For me, the “killer app” of Space Elevator Development has always been the economically viable deployment of Solar Power Satellites.  It promises unlimited, clean energy from the sun, captured by SPS and beamed to earth-based rectennas and from there, channeled into the earth’s power grids.  The problem has always been, as I understood it, getting these SPS into orbit cheaply enough so they could be economically viable, and this is still true.

But there’s a BIG difference between making SPS a commercially viable enterprise and making SPS able to generate the lion’s share of earth’s energy usage.  In my naiveté, I had hoped they would be one in the same, that we could replace most or all of our polluting energy sources with SPS.  Sadly, unless my calculations are way wrong, this turns out to be not the case.

Here’s the basic numbers (I’ll explain where I got them later on in the posting):

  • The performance numbers of SPS are projected to be on the order of 2kg/kW (Henson / URSI / Wikipedia)
  • A 200T ribbon (140T payload) can handle 125 trips per year (Edwards-Westling)
  • This equals a lift capacity of 17,500T per year, per ribbon
  • This equals ~8.75 GW per year, per ribbon
  • Planet-wide energy usage is project to increase ~.5TW per year (EIA)
  • This means it will take ~60 of these ribbons to handle just the INCREASE in planet-wide energy usage, not making a dent at all in currently generated power

I hope my numbers are wrong because they mean that, unless SPS efficiency can be increased by at least an order of magnitude (or two), a SE-SPS solution may be commercially viable, but will not seriously decrease the release of CO2 and other pollutants into our atmosphere.

Another interesting number I came up with is that a space-based solar power array sufficient to power the planet in the year 2030 would be approximately equal in area to the country of India and the rectennas would need to be approximately equal in area to the country of Italy.  Well, I thought it was interesting…

I invite everyone to try and prove my numbers wrong – I’ll be very happy if you can show that I’ve overstated the problem somewhere…

Where did I get my numbers?

I got the SPS performance number from a presentation by Keith Henson.  This presentation (PowerPoint format here, pdf format here) is quite interesting.  He presents the 2kg/kW number as an aside; his proposal is for a “direct drive” Space Elevator (as opposed to the Edwards-Westling “laser-drive” version).  I went to a couple of other sources to try and verify his number.  Wikipedia gives a range of .5kg – 10kg per kW.  A White paper by the International Union of Radio Science (URSI) gives a number of 1kg/kW for their proposal.  So 2kg/kW seemed reasonable to me.  Incidentally, I had blogged about his “direct-drive” proposal earlier, here.

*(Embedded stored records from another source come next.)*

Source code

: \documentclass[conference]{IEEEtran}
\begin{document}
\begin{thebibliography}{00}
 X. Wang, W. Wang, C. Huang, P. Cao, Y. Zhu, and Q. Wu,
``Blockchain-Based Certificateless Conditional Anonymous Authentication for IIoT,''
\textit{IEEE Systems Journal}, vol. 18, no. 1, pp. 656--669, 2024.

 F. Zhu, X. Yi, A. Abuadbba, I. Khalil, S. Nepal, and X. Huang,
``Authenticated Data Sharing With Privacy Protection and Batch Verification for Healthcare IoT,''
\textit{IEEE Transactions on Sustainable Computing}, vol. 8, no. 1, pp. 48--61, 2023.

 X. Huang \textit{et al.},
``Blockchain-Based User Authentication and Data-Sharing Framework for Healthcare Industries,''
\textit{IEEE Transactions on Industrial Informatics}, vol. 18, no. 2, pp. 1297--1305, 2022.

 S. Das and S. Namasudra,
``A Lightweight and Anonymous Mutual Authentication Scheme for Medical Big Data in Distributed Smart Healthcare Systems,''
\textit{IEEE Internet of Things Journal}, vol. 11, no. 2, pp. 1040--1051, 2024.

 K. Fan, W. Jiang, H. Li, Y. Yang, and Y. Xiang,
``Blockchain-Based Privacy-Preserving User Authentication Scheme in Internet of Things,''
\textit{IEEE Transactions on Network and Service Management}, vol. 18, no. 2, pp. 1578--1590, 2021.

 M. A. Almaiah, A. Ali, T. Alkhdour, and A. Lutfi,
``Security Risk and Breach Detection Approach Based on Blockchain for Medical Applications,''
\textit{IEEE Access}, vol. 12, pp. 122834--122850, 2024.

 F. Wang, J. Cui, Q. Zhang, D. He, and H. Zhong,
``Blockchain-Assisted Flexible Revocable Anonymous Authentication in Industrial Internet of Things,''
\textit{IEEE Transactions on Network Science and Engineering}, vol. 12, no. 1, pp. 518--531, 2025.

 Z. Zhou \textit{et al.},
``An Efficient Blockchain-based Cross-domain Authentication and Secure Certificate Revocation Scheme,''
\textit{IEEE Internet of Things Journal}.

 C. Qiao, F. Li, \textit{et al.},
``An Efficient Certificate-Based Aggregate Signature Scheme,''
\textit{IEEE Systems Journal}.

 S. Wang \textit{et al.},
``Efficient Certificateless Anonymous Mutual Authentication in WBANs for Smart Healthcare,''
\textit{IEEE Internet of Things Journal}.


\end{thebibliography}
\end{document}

The 140T / 125 trips per year number comes directly from the Edwards-Westling book, The Space Elevator.

The projected, yearly, planet-wide energy increase comes from the US Governments Energy Information Administration website.  This website contains all sort of fascinating information and I had a lot of fun poking around in it.

This information, in part, led me to the conclusion that only the profit-motive is strong enough to drive the development of the Space Elevator, not the ability to solve our global energy and/or pollution problems.  I presented this at the recently completed SESI conference and blogged about it here.

One final note; Keith Henson was recently interviewed by RUSirius.  You can find the podcast here.  It’s a long podcast; they actually begin talking about at 10:03 into it.  I strongly recommend you review Keith’s proposal before you listen to this rather rambling podcast – otherwise it may not make much sense to you.